Gandhi saw more clearly than most other writers both the interdependence of human beings and the ways in which systems of domination were built up and sustained. He argued that all systems of domination rested on a profound misunderstanding of human nature, and wrongly assumed that it was possible for one man or group of men to harm another without also harming themselves. Human beings were necessarily interdependent and formed an organic whole.
An individual owed his existence to his parents without whose countless sacrifices he would neither survive nor grow into a sane human being. He grew and realised his potential in a stable and peaceful society, made possible by the efforts and sacrifices of thousands of anonymous men and women. He became a rational, reflective and moral human being only within a rich civilization created by scores of sages, saints, savants and scientists. In short, every human being owned his humanity to others, and benefited from a world to the creation of which he contributed nothing.
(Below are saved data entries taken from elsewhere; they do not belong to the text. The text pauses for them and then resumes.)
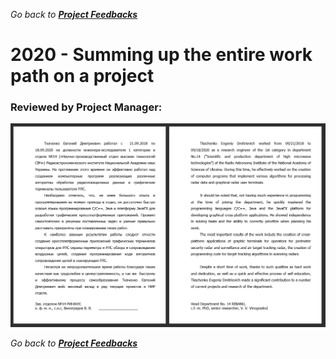 *Go back to [**Project Feedbacks**](../../README.md#project-feedbacks)*

# 2020 - Summing up the entire work path on a project

### Reviewed by Project Manager:

![picture](../pictures/feedbacks/2020-Sep-RINANU-Quit-Project-Feedback-from-ProjectManager.PNG)

*Go back to [**Project Feedbacks**](../../README.md#project-feedbacks)*
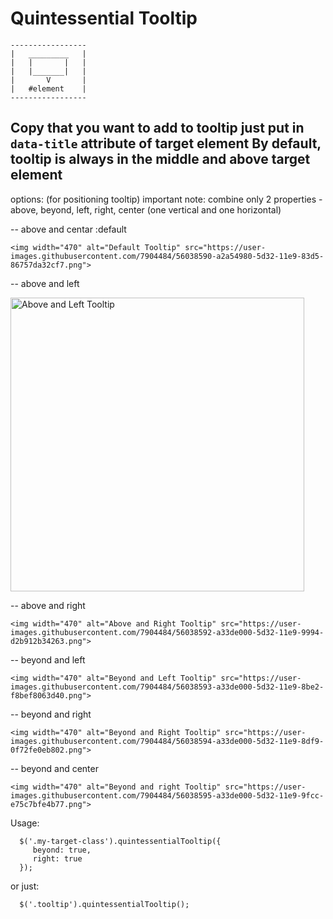 

  # Quintessential Tooltip

    -----------------
    |   _________   |
    |   |       |   |
    |   |_______|   |
    |       V       |
    |   #element    |
    -----------------

  Copy that you want to add to tooltip just put in `data-title` attribute of target element
  By default, tooltip is always in the middle and above target element
 ---------------------------
  options: (for positioning tooltip) important note: combine only 2 properties - above, beyond, left, right, center (one vertical and one horizontal)

  -- above and centar :default

    <img width="470" alt="Default Tooltip" src="https://user-images.githubusercontent.com/7904484/56038590-a2a54980-5d32-11e9-83d5-86757da32cf7.png">

  -- above and left

   <img width="470" alt="Above and Left Tooltip" src="https://user-images.githubusercontent.com/7904484/56038591-a33de000-5d32-11e9-9c7d-ec02e4335981.png">

  -- above and right

    <img width="470" alt="Above and Right Tooltip" src="https://user-images.githubusercontent.com/7904484/56038592-a33de000-5d32-11e9-9994-d2b912b34263.png">

  -- beyond and left

    <img width="470" alt="Beyond and Left Tooltip" src="https://user-images.githubusercontent.com/7904484/56038593-a33de000-5d32-11e9-8be2-f8bef8063d40.png">
  -- beyond and right

    <img width="470" alt="Beyond and Right Tooltip" src="https://user-images.githubusercontent.com/7904484/56038594-a33de000-5d32-11e9-8df9-0f72fe0eb802.png">

  -- beyond and center

    <img width="470" alt="Beyond and right Tooltip" src="https://user-images.githubusercontent.com/7904484/56038595-a33de000-5d32-11e9-9fcc-e75c7bfe4b77.png">

  Usage:

      $('.my-target-class').quintessentialTooltip({
         beyond: true,
         right: true
      });

  or just:

      $('.tooltip').quintessentialTooltip();

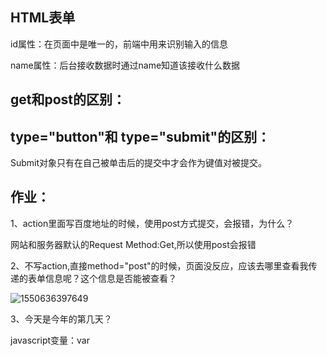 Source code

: ## HTML表单

id属性：在页面中是唯一的，前端中用来识别输入的信息

name属性：后台接收数据时通过name知道该接收什么数据

## get和post的区别：

## type="button"和 type="submit"的区别：

Submit对象只有在自己被单击后的提交中才会作为键值对被提交。 	

## 作业：

1、action里面写百度地址的时候，使用post方式提交，会报错，为什么？

网站和服务器默认的Request Method:Get,所以使用post会报错

2、不写action,直接method="post"的时候，页面没反应，应该去哪里查看我传递的表单信息呢？这个信息是否能被查看？

![1550636397649](C:\Users\Administrator\AppData\Local\Temp\1550636397649.png)

3、今天是今年的第几天？

javascript变量：var  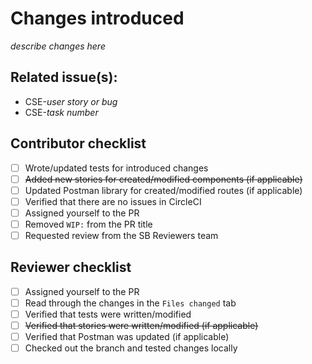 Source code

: # Changes introduced

_describe changes here_

## Related issue(s):

- CSE-_user story or bug_
- CSE-_task number_

## Contributor checklist

- [ ] Wrote/updated tests for introduced changes
- [ ] ~~Added new stories for created/modified components (if applicable)~~
- [ ] Updated Postman library for created/modified routes (if applicable)
- [ ] Verified that there are no issues in CircleCI
- [ ] Assigned yourself to the PR
- [ ] Removed `WIP:` from the PR title
- [ ] Requested review from the SB Reviewers team

## Reviewer checklist

- [ ] Assigned yourself to the PR
- [ ] Read through the changes in the `Files changed` tab
- [ ] Verified that tests were written/modified
- [ ] ~~Verified that stories were written/modified (if applicable)~~
- [ ] Verified that Postman was updated (if applicable)
- [ ] Checked out the branch and tested changes locally
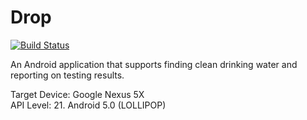 # Drop
[![Build Status](https://travis-ci.org/sunjayden/Drop.svg?branch=master)](https://travis-ci.org/sunjayden/Drop)

An Android application that supports finding clean drinking water and reporting on testing results. 

Target Device: Google Nexus 5X   
API Level: 21. Android 5.0 (LOLLIPOP)
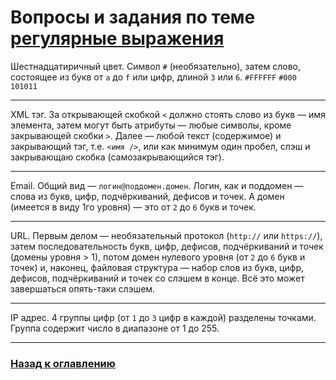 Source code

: # Вопросы и задания по теме [регулярные выражения](./regex.md)

Шестнадцатиричный цвет.
Символ `#` (необязательно), затем слово, состоящее из букв от `a` до `f` или цифр, длиной `3` или `6`.
`#FFFFFF` `#000` `101011`

---

XML тэг.
За открывающей скобкой `<` должно стоять слово из букв — имя элемента,
затем могут быть атрибуты — любые символы, кроме закрывающей скобки `>`.
Далее — любой текст (содержимое) и закрывающий тэг, т.е. `<имя />`, или как минимум один пробел,
слэш и закрывающаю скобка (самозакрывающийся тэг).

---

Email.
Общий вид — `логин@поддомен.домен`.
Логин, как и поддомен — слова из букв, цифр, подчёркиваний, дефисов и точек.
А домен (имеется в виду 1го уровня) — это от `2` до `6` букв и точек.

---

URL.
Первым делом — необязательный протокол (`http://` или `https://`),
затем последовательность букв, цифр, дефисов, подчёркиваний и точек (домены уровня > 1),
потом домен нулевого уровня (от `2` до `6` букв и точек) и, наконец, файловая структура —
набор слов из букв, цифр, дефисов, подчёркиваний и точек со слэшем в конце.
Всё это может завершаться опять-таки слэшем.

---

IP адрес.
4 группы цифр (от `1` до `3` цифр в каждой) разделены точками.
Группа содержит число в диапазоне от 1 до 255.

---

### [Назад к оглавлению](./README.md) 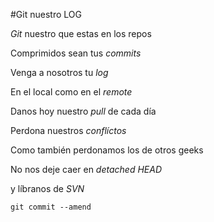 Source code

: #Git nuestro LOG


*Git* nuestro que estas en los repos

Comprimidos sean tus *commits*

Venga a nosotros tu *log*

En el local como en el *remote*

Danos hoy nuestro *pull* de cada día

Perdona nuestros *conflíctos*

Como también perdonamos los de otros geeks

No nos deje caer en *detached HEAD*

y líbranos de *SVN*

`git commit --amend`
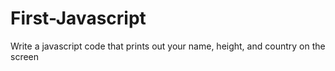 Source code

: # First-Javascript
Write a javascript code that prints out your name, height, and country on the screen
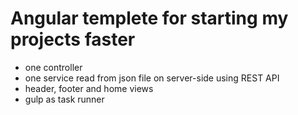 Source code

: # Angular templete for starting my projects faster
- one controller 
- one service read from json file on server-side using REST API 
- header, footer and home views
- gulp as task runner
As Gandhi put it, every man was 'born a debtor', a beneficiary of others' gifts, and his inherited debts were too vast to be repaid. Even a whole lifetime was not enough to pay back what a man owned to his parents, let alone all others. Furthermore the creditors were by their very nature unspecifiable. Most of them were dead or remained anonymous, and those alive were so numerous and their contributions so varied and complex that it was impossible to decide what one owed to whom. To talk about repaying the debts did not therefore make sense except as a clumsy and metaphorical way of describing one's response to unsolicited but indispensable gifts. Since the debts could never be 'repaid' and the favours 'returned', all a man could do was to 'recognise the conditions of his existence' and to continue the ongoing universal yajna or system of sacrifices by accepting his full share of collective responsibility. The only adequate response to the fact that he was born in and constantly sustained by yajna was to look upon his own life as yajna, an offering at the universal altar, and to find profound joy in contributing to the maintenance and enrichment of both the human world and the cosmos.
As Gandhi put it, 'Yajna having come to us with our birth we are debtors all our lives, and thus for ever bound to serve the universe'. Not rights but obligations were the basis of moral life, and one's rights were embedded in and grew out of others' discharge of their duties.